Now, more than ever, is a critical time for developmental psychologists and the public at large to understand the state of immigration in the United States. The number of immigrants in the U.S. has grown considerably in just the last 5 years, with there being around 39.9 million immigrants in the U.S. in 2013 (APA, 2013) and around 43.3 million in 2017 (CAP Immigration Team, 2017). Many of these immigrants hail from Mexico, Latin America, Asia, and the Caribbean, and come with varying levels of education, skills, and language ability. And yet despite such a wide array of backgrounds and types of people immigrating into the U.S., immigrant populations as a whole are often painted in a negative light (APA, 2013). Attitudes towards immigrants today are especially controversial, with the current president of the United States, Donald Trump, publicly describing immigrants as infesting the U.S. and specifically targeting Mexican immigrants as being rapists (Simon, 2018; Reilly, 2016). Both the sheer number of immigrants arriving in the U.S. and the widespread prejudices against them are reasons why developmental psychologists and the general public should be concerned with how to help immigrants experience healthy development throughout their life.
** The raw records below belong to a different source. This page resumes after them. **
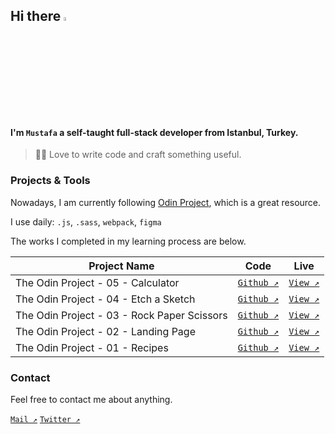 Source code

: ## Hi there <img src="https://media.giphy.com/media/hvRJCLFzcasrR4ia7z/giphy.gif" width="4%">

#### I'm `Mustafa` a self-taught full-stack developer from Istanbul, Turkey.

> 👨‍💻 Love to write code and craft something useful.

### Projects & Tools

Nowadays, I am currently following [Odin Project](https://theodinproject.com/), which is a great resource.

I use daily: `.js`, `.sass`, `webpack`, `figma`

The works I completed in my learning process are below.

| Project Name                                | Code                                                                                    | Live                                                                                  |
| ------------------------------------------- | --------------------------------------------------------------------------------------- | ------------------------------------------------------------------------------------- |
| The Odin Project - 05 - Calculator          | [`Github ↗️`](https://github.com/mustafa-kaya/the-odin-project-05--calculator)          | [`View ↗️`](https://frolicking-mousse-8b52bd.netlify.app/)                            |
| The Odin Project - 04 - Etch a Sketch       | [`Github ↗️`](https://github.com/mustafa-kaya/the-odin-project-04--etch-a-sketch)       | [`View ↗️`](https://taupe-longma-1008fe.netlify.app/)                                 |
| The Odin Project - 03 - Rock Paper Scissors | [`Github ↗️`](https://github.com/mustafa-kaya/the-odin-project-03--rock-paper-scissors) | [`View ↗️`](https://mustafa-kaya.github.io/the-odin-project-03--rock-paper-scissors/) |
| The Odin Project - 02 - Landing Page        | [`Github ↗️`](https://github.com/mustafa-kaya/the-odin-project-02--landing-page)        | [`View ↗️`](https://mustafa-kaya.github.io/the-odin-project-02--landing-page/)        |
| The Odin Project - 01 - Recipes             | [`Github ↗️`](https://github.com/mustafa-kaya/the-odin-project-01--recipes)             | [`View ↗️`](https://mustafa-kaya.github.io/the-odin-project-01--recipes/)             |

### Contact

Feel free to contact me about anything.

[`Mail ↗️`](mailto:iletisim.mustafakaya@gmail.com)
[`Twitter ↗️`](https://twitter.com/mr_nocode)
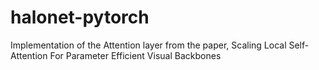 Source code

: # halonet-pytorch
Implementation of the Attention layer from the paper, Scaling Local Self-Attention For Parameter Efficient Visual Backbones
People can understand how being discriminated against might hurts one’s feelings, but it is also important to understand how it affects one developmentally. People also might ask—what areas of development are impacted? Or even, what are the areas of development to begin with? According to García-Coll et al., areas of development for minorities—including immigrants—include environments like schools, community gathering spaces, and families. It is important to note, however, that areas of development do not only include physical places or things—they also include things like how an individual copes with racism, their temperament, and their ability to engage healthily in social situations and with their emotions (García Coll et al., 1996). With these areas in mind, it is easier to understand how discrimination can have adverse affects on an immigrant’s development. For example, several studies show that being bullied or discriminated against by peers is linked with more difficulty adjusting to school and lower levels of self-esteem in immigrants (Walter van Zalk & Kerr, 2014). This means they could exhibit poorer school performance, and having lower-self esteem could potentially result in inabilities to engage healthily in social situations or an inability to cope with emotions in a safe, productive manner. Regardless of what area is being impacted, it is crucial for people to be aware of how deeply discrimination can affect healthy development in immigrants.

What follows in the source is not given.